*Instructions for the task*.
Print exactly those lines that run from the beginning of the data to the line bearing "last step > cd ~/storage/shared/[folder name]", inclusive.

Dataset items
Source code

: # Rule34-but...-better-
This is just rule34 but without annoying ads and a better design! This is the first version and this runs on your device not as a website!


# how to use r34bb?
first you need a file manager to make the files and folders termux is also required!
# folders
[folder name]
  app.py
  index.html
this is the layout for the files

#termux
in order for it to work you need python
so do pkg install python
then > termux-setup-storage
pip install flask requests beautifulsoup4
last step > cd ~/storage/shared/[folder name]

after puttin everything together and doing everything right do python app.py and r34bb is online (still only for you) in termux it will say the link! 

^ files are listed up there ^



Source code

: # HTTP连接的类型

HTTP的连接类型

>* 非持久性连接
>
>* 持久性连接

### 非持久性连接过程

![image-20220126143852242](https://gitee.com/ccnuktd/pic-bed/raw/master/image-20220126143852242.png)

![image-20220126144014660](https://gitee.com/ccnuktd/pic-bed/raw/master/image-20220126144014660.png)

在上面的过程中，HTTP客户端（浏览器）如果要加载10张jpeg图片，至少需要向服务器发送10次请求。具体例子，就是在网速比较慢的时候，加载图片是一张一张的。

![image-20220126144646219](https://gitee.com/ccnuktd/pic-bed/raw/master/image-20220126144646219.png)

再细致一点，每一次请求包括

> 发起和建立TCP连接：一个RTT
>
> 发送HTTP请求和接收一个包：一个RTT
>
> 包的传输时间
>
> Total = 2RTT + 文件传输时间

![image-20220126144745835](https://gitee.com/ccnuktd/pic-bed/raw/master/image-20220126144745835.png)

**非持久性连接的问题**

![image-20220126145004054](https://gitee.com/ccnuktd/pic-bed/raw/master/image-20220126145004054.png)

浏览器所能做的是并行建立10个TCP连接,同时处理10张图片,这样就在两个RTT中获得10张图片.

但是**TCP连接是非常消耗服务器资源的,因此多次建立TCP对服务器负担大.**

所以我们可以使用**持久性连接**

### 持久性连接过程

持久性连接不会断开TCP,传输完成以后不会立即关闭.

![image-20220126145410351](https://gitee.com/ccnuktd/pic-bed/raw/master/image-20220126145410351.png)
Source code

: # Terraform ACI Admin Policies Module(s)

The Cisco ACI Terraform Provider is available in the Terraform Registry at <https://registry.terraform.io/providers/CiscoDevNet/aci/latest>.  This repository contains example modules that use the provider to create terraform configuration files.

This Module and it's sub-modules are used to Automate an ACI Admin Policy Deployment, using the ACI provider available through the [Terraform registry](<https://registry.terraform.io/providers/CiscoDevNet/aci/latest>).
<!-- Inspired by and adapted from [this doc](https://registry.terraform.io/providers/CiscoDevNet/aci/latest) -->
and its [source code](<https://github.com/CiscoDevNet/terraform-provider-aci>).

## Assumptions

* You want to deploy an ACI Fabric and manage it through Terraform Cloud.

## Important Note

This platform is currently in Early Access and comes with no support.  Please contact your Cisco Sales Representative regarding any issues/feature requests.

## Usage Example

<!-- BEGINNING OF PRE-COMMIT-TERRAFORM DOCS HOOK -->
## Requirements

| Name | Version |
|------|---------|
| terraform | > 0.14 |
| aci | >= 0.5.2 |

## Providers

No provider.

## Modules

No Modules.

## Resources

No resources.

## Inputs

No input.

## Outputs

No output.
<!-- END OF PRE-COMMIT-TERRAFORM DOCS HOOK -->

*Response area*.
Source code

: # Rule34-but...-better-
This is just rule34 but without annoying ads and a better design! This is the first version and this runs on your device not as a website!


# how to use r34bb?
first you need a file manager to make the files and folders termux is also required!
# folders
[folder name]
  app.py
  index.html
this is the layout for the files

#termux
in order for it to work you need python
so do pkg install python
then > termux-setup-storage
pip install flask requests beautifulsoup4
last step > cd ~/storage/shared/[folder name]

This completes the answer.